Wednesday, April 27, 2016

Chiming Bells linocut: The Finish

"Chiming Bells," reduction linocut, 7" x 5", edition of 20-something!

The title of this post should probably be "Chiming Bells Linocut: The Poorly Documented Finish," but hey...

I'm sort of jumping the gun by putting the final image at the head of the post, but since I neglected to take photos of one of the intermediate steps I figured I'd go ahead and let you see how it ended and you can skip the rest if you like.

Lots of things conspired to keep me from performing my documentation duties this past week. I had company. I had a birthday. I had a cold. I had an exhibition opening in another part of the state. (And I won an award there, too. Yay!) Excuses, excuses, I know. But after all that it felt really good to finally get back to the studio and wrap this up.

If you're still with me after all this whining, here's the one intermediate step that I did photograph:

Chiming bells linocut almost finished, Step 14.

I liked the darker teal green color in the background, but it still didn't seem quite rich enough. I carved a little more and printed a transparent brown... which I quite liked but of course neglected to photograph. I also liked putting some subtle shapes in the background instead of just that flat dark, so I carved a few more leaves and stems and hit the whole thing with one more pass of the dark blue-brown after that and called it done.
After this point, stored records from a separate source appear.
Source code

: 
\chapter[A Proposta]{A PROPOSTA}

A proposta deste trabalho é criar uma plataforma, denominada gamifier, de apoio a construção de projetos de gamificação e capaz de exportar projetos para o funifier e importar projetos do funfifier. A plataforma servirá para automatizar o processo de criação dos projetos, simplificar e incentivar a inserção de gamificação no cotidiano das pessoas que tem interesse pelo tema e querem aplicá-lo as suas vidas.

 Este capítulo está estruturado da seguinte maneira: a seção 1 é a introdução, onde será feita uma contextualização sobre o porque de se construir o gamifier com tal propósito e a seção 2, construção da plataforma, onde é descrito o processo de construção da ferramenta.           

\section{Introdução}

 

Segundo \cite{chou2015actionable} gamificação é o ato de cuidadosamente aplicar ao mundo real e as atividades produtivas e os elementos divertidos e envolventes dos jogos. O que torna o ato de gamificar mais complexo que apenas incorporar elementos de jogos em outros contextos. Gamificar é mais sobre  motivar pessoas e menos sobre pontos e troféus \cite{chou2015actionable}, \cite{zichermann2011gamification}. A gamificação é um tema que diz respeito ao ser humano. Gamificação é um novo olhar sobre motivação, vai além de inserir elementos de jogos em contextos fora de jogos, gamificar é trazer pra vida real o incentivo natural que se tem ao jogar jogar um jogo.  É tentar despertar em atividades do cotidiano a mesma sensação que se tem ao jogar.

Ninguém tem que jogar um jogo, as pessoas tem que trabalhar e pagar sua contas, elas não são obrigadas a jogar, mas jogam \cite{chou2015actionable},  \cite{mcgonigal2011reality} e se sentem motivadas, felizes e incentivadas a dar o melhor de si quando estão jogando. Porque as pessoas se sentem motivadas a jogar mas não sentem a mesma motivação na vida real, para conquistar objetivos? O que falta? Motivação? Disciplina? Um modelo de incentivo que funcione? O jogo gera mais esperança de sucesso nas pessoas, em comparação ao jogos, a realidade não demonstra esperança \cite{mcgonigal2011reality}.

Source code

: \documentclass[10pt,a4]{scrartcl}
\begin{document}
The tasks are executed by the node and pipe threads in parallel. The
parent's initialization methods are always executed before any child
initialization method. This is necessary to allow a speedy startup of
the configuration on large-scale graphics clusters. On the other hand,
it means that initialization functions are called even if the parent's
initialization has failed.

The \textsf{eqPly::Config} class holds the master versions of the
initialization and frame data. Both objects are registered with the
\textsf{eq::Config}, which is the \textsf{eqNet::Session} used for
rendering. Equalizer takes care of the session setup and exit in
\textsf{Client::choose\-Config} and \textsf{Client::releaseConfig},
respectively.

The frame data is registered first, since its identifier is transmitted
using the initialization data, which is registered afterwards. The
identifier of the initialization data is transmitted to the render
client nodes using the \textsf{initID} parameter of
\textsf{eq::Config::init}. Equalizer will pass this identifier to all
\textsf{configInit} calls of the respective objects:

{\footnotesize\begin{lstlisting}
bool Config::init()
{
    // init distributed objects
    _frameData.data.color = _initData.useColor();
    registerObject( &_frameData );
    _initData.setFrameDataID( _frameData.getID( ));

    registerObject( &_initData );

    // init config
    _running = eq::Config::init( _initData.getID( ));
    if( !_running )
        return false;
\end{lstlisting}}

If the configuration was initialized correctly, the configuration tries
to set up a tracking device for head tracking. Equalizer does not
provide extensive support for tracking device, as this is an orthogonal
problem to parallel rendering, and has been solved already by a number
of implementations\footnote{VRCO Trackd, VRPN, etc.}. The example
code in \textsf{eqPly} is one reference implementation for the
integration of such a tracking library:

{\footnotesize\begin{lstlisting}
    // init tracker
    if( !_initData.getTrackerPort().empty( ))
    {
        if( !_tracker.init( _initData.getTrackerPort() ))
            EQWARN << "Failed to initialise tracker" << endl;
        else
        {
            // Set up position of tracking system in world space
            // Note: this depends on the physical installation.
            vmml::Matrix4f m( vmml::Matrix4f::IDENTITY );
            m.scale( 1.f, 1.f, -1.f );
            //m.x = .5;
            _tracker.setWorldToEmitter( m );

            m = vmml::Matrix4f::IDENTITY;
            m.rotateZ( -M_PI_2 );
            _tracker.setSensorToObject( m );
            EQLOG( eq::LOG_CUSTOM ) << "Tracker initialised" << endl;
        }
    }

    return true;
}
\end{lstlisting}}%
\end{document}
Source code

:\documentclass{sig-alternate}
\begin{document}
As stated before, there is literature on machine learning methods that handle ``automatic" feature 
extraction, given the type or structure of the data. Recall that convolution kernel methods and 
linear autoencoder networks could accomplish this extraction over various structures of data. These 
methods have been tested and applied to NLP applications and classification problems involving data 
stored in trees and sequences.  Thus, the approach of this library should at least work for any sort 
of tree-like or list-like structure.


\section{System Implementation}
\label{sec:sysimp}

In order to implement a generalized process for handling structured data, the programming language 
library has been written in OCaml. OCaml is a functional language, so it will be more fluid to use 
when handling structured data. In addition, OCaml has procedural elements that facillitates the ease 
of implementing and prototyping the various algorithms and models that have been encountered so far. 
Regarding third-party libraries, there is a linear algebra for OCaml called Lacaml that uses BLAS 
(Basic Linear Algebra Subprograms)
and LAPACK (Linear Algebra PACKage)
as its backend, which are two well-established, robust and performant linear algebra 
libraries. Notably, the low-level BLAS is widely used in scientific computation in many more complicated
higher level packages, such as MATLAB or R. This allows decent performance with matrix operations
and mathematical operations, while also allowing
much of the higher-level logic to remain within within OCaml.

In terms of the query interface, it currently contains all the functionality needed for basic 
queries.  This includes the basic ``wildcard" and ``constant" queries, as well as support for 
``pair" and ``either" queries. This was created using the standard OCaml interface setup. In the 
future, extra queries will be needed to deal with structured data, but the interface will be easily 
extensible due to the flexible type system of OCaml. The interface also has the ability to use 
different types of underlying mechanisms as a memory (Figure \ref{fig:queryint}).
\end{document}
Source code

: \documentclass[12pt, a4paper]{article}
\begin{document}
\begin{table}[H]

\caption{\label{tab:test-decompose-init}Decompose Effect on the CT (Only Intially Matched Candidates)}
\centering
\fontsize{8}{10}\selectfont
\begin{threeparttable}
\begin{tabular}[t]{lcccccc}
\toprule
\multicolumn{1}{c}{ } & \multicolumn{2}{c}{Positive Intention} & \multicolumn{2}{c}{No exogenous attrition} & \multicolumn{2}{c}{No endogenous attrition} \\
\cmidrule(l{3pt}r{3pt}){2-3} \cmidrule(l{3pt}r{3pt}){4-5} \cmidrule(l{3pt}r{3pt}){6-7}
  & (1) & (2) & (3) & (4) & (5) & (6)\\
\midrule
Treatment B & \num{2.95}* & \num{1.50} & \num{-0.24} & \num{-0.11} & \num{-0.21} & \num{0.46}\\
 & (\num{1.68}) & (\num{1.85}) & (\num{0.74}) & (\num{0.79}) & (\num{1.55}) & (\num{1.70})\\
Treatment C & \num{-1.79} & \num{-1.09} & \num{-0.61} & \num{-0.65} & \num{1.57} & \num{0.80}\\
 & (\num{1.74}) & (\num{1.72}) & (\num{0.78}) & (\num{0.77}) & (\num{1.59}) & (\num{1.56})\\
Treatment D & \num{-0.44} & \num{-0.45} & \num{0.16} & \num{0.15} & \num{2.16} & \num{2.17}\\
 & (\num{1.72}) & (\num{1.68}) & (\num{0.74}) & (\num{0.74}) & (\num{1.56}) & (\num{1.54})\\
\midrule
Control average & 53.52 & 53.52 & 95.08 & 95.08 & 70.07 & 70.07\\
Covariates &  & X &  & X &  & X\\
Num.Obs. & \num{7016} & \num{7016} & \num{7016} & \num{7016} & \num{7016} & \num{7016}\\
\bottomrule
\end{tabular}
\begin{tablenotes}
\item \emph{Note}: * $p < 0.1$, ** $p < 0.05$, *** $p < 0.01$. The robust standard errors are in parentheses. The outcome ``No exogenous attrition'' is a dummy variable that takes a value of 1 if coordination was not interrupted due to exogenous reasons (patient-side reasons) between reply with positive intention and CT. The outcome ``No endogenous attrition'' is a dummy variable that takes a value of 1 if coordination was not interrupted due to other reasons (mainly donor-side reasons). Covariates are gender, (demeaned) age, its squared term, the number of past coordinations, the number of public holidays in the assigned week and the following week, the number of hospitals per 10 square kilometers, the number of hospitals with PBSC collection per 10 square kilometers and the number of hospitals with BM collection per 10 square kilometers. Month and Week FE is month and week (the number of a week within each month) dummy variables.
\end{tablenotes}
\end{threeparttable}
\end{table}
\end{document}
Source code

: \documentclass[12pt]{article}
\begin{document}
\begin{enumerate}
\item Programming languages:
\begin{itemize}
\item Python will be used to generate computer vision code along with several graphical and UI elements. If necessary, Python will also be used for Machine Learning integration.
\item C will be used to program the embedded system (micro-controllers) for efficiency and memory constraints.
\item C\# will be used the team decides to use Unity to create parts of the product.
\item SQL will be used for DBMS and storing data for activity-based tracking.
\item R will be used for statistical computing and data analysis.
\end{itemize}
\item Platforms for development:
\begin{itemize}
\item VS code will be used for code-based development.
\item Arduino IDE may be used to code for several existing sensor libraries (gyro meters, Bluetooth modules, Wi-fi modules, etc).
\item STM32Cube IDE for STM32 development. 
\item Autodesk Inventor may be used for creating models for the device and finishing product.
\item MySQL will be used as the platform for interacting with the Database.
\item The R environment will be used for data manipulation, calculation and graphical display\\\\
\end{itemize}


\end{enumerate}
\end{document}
As for that award I mentioned... "Dinner Party" won an Award of Merit at the Colorado Governor's Show this past weekend. The show continues at the Loveland Museum through May 29. Do try to give it a look if you're in the neighborhood. Although I'm sorry to say that you've already missed the "La Traviata" flash mob performed at the opening by the Loveland Opera, but you can see a video here.

"Dinner Party," reduction linocut won an Award of Merit at the Colorado Governor's Show.

Tuesday, April 19, 2016

Not-so-high-tech drying rack, AKA The Flexible and Useful Clothespin Stick

I've written a couple of times about my funky little DIY print drying rack, but there's been some interest in it again so I thought it might be time for a more detailed explanation.

I've used this basic clothespins-attached-to-a-stick idea in a number of different ways to accommodate different working situations. If you don't print very often you can even just make a "clothespin stick" and lay it across the tops of two chairs when you need it. When you're done, prop it up in the corner of a closet and put the chairs back in the kitchen.

Materials for your clothespin stick:
  • 1" x 2" x whatever-length-works-in-your-space lumber
  • Wooden clothespins
  • Screws of a diameter to fit through the spring of the clothespin and long enough to go through the width of the clothespin and into the 1 x 2 (I think mine were about 1" long.)

My pins are attached about 2.5" apart, which gives me room to maneuver and lets air get in around the prints. In the earliest iteration of this system I suspended the "clothespin stick" from the ceiling with plant hooks and a pulley so the rack could be raised and lowered to keep it out of the way.

The "original" rack hanging from the ceiling.

And now raised up and out of the way via pulley. There's a coat hook
on the wall to hold the pull string in place.

In my current working situation, however, I am not able to attach anything to the ceiling. My space is very small, so I needed to come up with something that wouldn't take up too much space but would also be movable.

Enter the garment rack.

This is not the exact same model as mine, but it's similar in design and price: $20 (USD).  (This one from Home Depot.)

I attached a "clothespin stick" to the horizontal bar on the garment rack by winding around both with (blue painter's) tape. Something about the way the two braced together made them really sturdy. I thought the tape was only going to be a temporary solution, but it's been on there for more than two years now. If it ain't broke, don't fix it.

Later I suspended a second clothespin stick below the first with string. First I put eyelet screws in the top of both ends of the stick.

I tied one end of a long piece of string though the eyelet and tied the other end around the horizontal bar of the garment rack. I did this twice, of course, once on each end of the stick.

The strings are long enough that I can lower the second clothespin stick and accommodate large prints top and bottom.  If I'm working on smaller pieces (as I am now) I can raise the stick up by looping the strings around the end of the garment bar a couple times. Like this.

From the end it looks like this:

I'm sure there are plenty of ways to tweak this design, but it's been working great for me. After... him... at least 8 years... some of the clothespins have broken and need to be replaced, but that's the extent of maintenance. So go out and build yourself a clothespin stick and then MAKE MORE PRINTS.